[[ INFORMATION SHOWN, beginning ]]

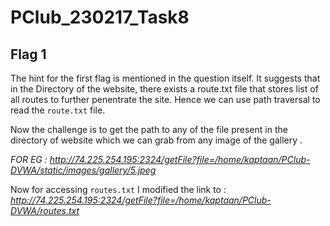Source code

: # PClub_230217_Task8

## Flag 1 

The hint for the first flag is mentioned in the question itself. It suggests that in the Directory of the website, there exists a route.txt file that stores list of all routes to further penentrate the site. Hence we can use path traversal to read the `route.txt` file. 

Now the challenge is to get the path to any of the file present in the directory of website which we can grab from any image of the gallery . 

*FOR EG : <http://74.225.254.195:2324/getFile?file=/home/kaptaan/PClub-DVWA/static/images/gallery/5.jpeg>*

Now for accessing `routes.txt` I modified the link to : *<http://74.225.254.195:2324/getFile?file=/home/kaptaan/PClub-DVWA/routes.txt>*
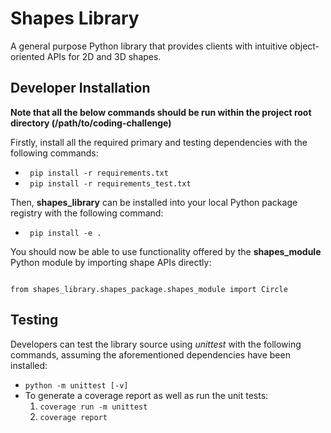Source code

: <h1> Shapes Library </h1>
<p>A general purpose Python library that provides clients with intuitive object-oriented APIs for 2D and 3D shapes.</p>

<h2> Developer Installation </h2>

**Note that all the below commands should be run within the project root directory (/path/to/coding-challenge)**

Firstly, install all the required primary and testing dependencies with the following commands:

- <code> pip install -r requirements.txt </code>
- <code> pip install -r requirements_test.txt </code>

Then, **shapes_library** can be installed into your local Python package registry with the following command:


- <code> pip install -e . </code>

You should now be able to use functionality offered by the **shapes_module** Python module by importing shape APIs directly:

<code>
from shapes_library.shapes_package.shapes_module import Circle
</code>

<p>
<h2> Testing </h2>

Developers can test the library source using *unittest* with the following commands, assuming the aforementioned dependencies have been installed:

- <code>python -m unittest [-v]</code>
- To generate a coverage report as well as run the unit tests: 
    1. <code>coverage run -m unittest</code>
    2. <code>coverage report
</p>
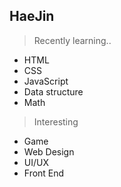 ## HaeJin

> Recently learning..
- HTML 
- CSS
- JavaScript 
- Data structure
- Math

> Interesting
- Game
- Web Design
- UI/UX
- Front End


<!---
KHyan/KHyan is a ✨ special ✨ repository because its `README.md` (this file) appears on your GitHub profile.
You can click the Preview link to take a look at your changes.
--->
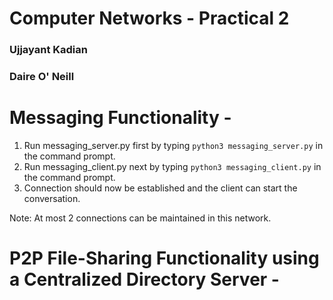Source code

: # Computer Networks - Practical 2
### Ujjayant Kadian
### Daire O' Neill

# Messaging Functionality - 
1. Run messaging_server.py first by typing `python3 messaging_server.py` in the command prompt.
2. Run messaging_client.py next by typing `python3 messaging_client.py` in the command prompt.
3. Connection should now be established and the client can start the conversation.

Note: At most 2 connections can be maintained in this network.
# P2P File-Sharing Functionality using a Centralized Directory Server - 
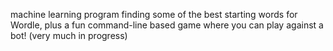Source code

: machine learning program finding some of the best starting words for Wordle, plus a fun
command-line based game where you can play against a bot! (very much in progress) 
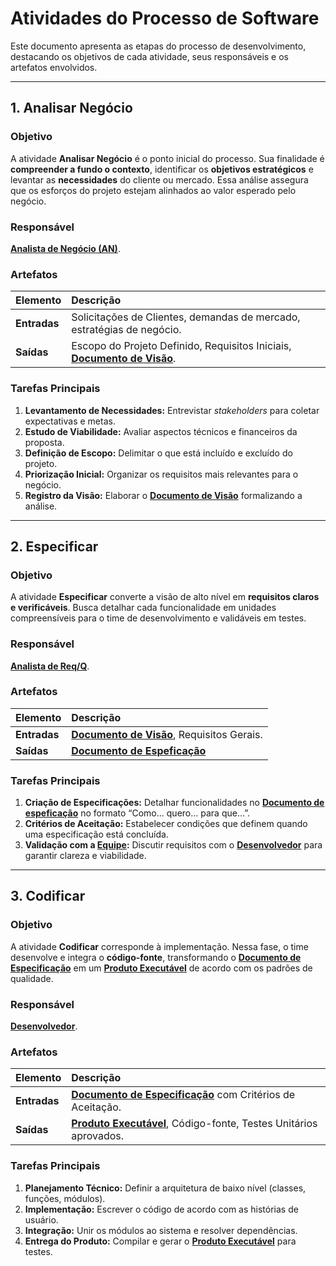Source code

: # Atividades do Processo de Software

Este documento apresenta as etapas do processo de desenvolvimento, destacando os objetivos de cada atividade, seus responsáveis e os artefatos envolvidos.

---

## 1. Analisar Negócio

### Objetivo
A atividade **Analisar Negócio** é o ponto inicial do processo. Sua finalidade é **compreender a fundo o contexto**, identificar os **objetivos estratégicos** e levantar as **necessidades** do cliente ou mercado. Essa análise assegura que os esforços do projeto estejam alinhados ao valor esperado pelo negócio.

### Responsável
**[Analista de Negócio (AN)](papeis.md#analista-de-negócio-an)**.

### Artefatos

| Elemento | Descrição |
| :--- | :--- |
| **Entradas** | Solicitações de Clientes, demandas de mercado, estratégias de negócio. |
| **Saídas** | Escopo do Projeto Definido, Requisitos Iniciais, **[Documento de Visão](artefatos.md#1-documento-de-visão)**. |

### Tarefas Principais
1. **Levantamento de Necessidades:** Entrevistar *stakeholders* para coletar expectativas e metas.  
2. **Estudo de Viabilidade:** Avaliar aspectos técnicos e financeiros da proposta.  
3. **Definição de Escopo:** Delimitar o que está incluído e excluído do projeto.  
4. **Priorização Inicial:** Organizar os requisitos mais relevantes para o negócio.  
5. **Registro da Visão:** Elaborar o **[Documento de Visão](artefatos.md#1-documento-de-visão)** formalizando a análise.  

---

## 2. Especificar

### Objetivo
A atividade **Especificar** converte a visão de alto nível em **requisitos claros e verificáveis**. Busca detalhar cada funcionalidade em unidades compreensíveis para o time de desenvolvimento e validáveis em testes.

### Responsável
**[Analista de Req/Q](papeis.md#analista-de-reqq-analista-de-requisitos-e-qualidade)**.

### Artefatos

| Elemento | Descrição |
| :--- | :--- |
| **Entradas** | **[Documento de Visão](artefatos.md#1-documento-de-visão)**, Requisitos Gerais. |
| **Saídas** | **[Documento de Espeficação](artefatos.md#2-documento-de-especificacao)**|

### Tarefas Principais
1. **Criação de Especificações:** Detalhar funcionalidades no **[Documento de espeficação](artefatos.md#2-documento-de-especificacao)** no formato “Como... quero... para que...”.  
2. **Critérios de Aceitação:** Estabelecer condições que definem quando uma especificação está concluída.  
3. **Validação com a [Equipe](papeis.md#papeis):** Discutir requisitos com o **[Desenvolvedor](papeis.md#desenvolvedor)** para garantir clareza e viabilidade.  

---

## 3. Codificar

### Objetivo
A atividade **Codificar** corresponde à implementação. Nessa fase, o time desenvolve e integra o **código-fonte**, transformando o **[Documento de Especificação](artefatos.md#2-documento-de-especificacao)** em um **[Produto Executável](artefatos.md#3-produto-software-executável)** de acordo com os padrões de qualidade.

### Responsável
**[Desenvolvedor](papeis.md#desenvolvedor)**.

### Artefatos

| Elemento | Descrição |
| :--- | :--- |
| **Entradas** | **[Documento de Especificação](artefatos.md#2-história-de-usuário)** com Critérios de Aceitação. |
| **Saídas** | **[Produto Executável](artefatos.md#3-produto-software-executável)**, Código-fonte, Testes Unitários aprovados. |

### Tarefas Principais
1. **Planejamento Técnico:** Definir a arquitetura de baixo nível (classes, funções, módulos).  
2. **Implementação:** Escrever o código de acordo com as histórias de usuário.  
3. **Integração:** Unir os módulos ao sistema e resolver dependências.  
4. **Entrega do Produto:** Compilar e gerar o **[Produto Executável](artefatos.md#3-produto-software-executável)** para testes.  
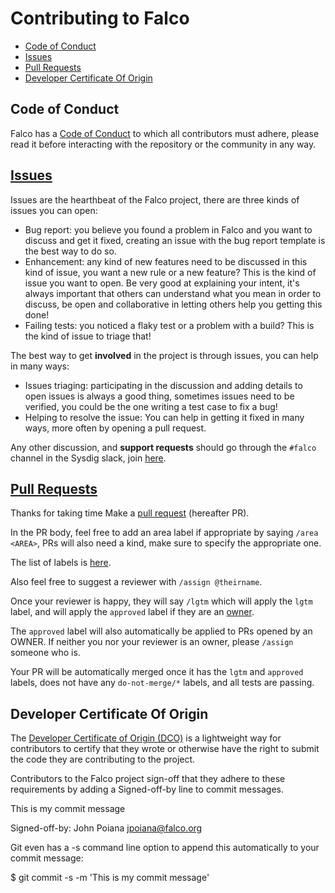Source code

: # Contributing to Falco

* [Code of Conduct](#code-of-conduct)
* [Issues](#issues)
* [Pull Requests](#pull-requests)
* [Developer Certificate Of Origin](#developer-certificate-of-origin)

## Code of Conduct

Falco has a
[Code of Conduct](https://github.com/falcosecurity/falco/blob/dev/CODE_OF_CONDUCT)
to which all contributors must adhere, please read it before interacting with the repository or the community in any way.


## [Issues](./doc/guides/contributing/issues.md)

Issues are the hearthbeat of the Falco project, there are three kinds of issues you can open:

- Bug report: you believe you found a problem in Falco and you want to discuss and get it fixed, 
creating an issue with the bug report template is the best way to do so.
- Enhancement: any kind of new features need to be discussed in this kind of issue, you want a new rule or a new feature? This is the kind of issue you want to open. Be very good at explaining your intent, it's always important that others can understand what you mean in order to discuss, be open and collaborative in letting others help you getting this done!
- Failing tests: you noticed a flaky test or a problem with a build? This is the kind of issue to triage that!

The best way to get **involved** in the project is through issues, you can help in many ways:

- Issues triaging: participating in the discussion and adding details to open issues is always a good thing,
sometimes issues need to be verified, you could be the one writing a test case to fix a bug!
- Helping to resolve the issue: You can help in getting it fixed in many ways, more often by opening a pull request.

Any other discussion, and **support requests** should go through the `#falco` channel in the Sysdig slack, join [here](https://slack.sysdig.com/).

## [Pull Requests](./doc/guides/contributing/pull-requests.md)

Thanks for taking time 
Make a [pull request](https://help.github.com/articles/about-pull-requests/) (hereafter PR).

In the PR body, feel free to add an area label if appropriate by saying `/area <AREA>`, PRs will also
need a kind, make sure to specify the appropriate one.

The list of labels is [here](https://github.com/falcosecurity/falco/labels). 

Also feel free to suggest a reviewer with `/assign @theirname`.

Once your reviewer is happy, they will say `/lgtm` which will apply the 
`lgtm` label, and will apply the `approved` label if they are an 
[owner](/OWNERS).

The `approved` label will also automatically be applied to PRs opened by an 
OWNER. If neither you nor your reviewer is an owner, please `/assign` someone
 who is.

Your PR will be automatically merged once it has the `lgtm` and `approved` 
labels, does not have any `do-not-merge/*` labels, and all tests are passing.


## Developer Certificate Of Origin

The [Developer Certificate of Origin (DCO)](https://developercertificate.org/) is a lightweight way for contributors to certify that they wrote or otherwise have the right to submit the code they are contributing to the project. 

Contributors to the Falco project sign-off that they adhere to these requirements by adding a Signed-off-by line to commit messages.

This is my commit message

Signed-off-by: John Poiana <jpoiana@falco.org>

Git even has a -s command line option to append this automatically to your commit message:

$ git commit -s -m 'This is my commit message'
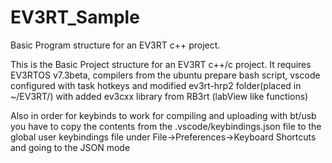 # EV3RT_Sample
Basic Program structure for an EV3RT c++ project.

This is the Basic Project structure for an EV3RT c++/c project.
It requires EV3RTOS v7.3beta, compilers from the ubuntu prepare bash script, vscode configured with task hotkeys
and modified ev3rt-hrp2 folder(placed in ~/EV3RT/) with added ev3cxx library from RB3rt (labView like functions)

Also in order for keybinds to work for compiling and uploading with bt/usb you have to copy the contents from the .vscode/keybindings.json file to the global user keybindings file under File->Preferences->Keyboard Shortcuts and going to the JSON mode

[[ INFORMATION SHOWN, end ]]

Go through the material and copy out every line with "which" in it.

Now the challenge is to get the path to any of the file present in the directory of website which we can grab from any image of the gallery . 
to which all contributors must adhere, please read it before interacting with the repository or the community in any way.
Once your reviewer is happy, they will say `/lgtm` which will apply the 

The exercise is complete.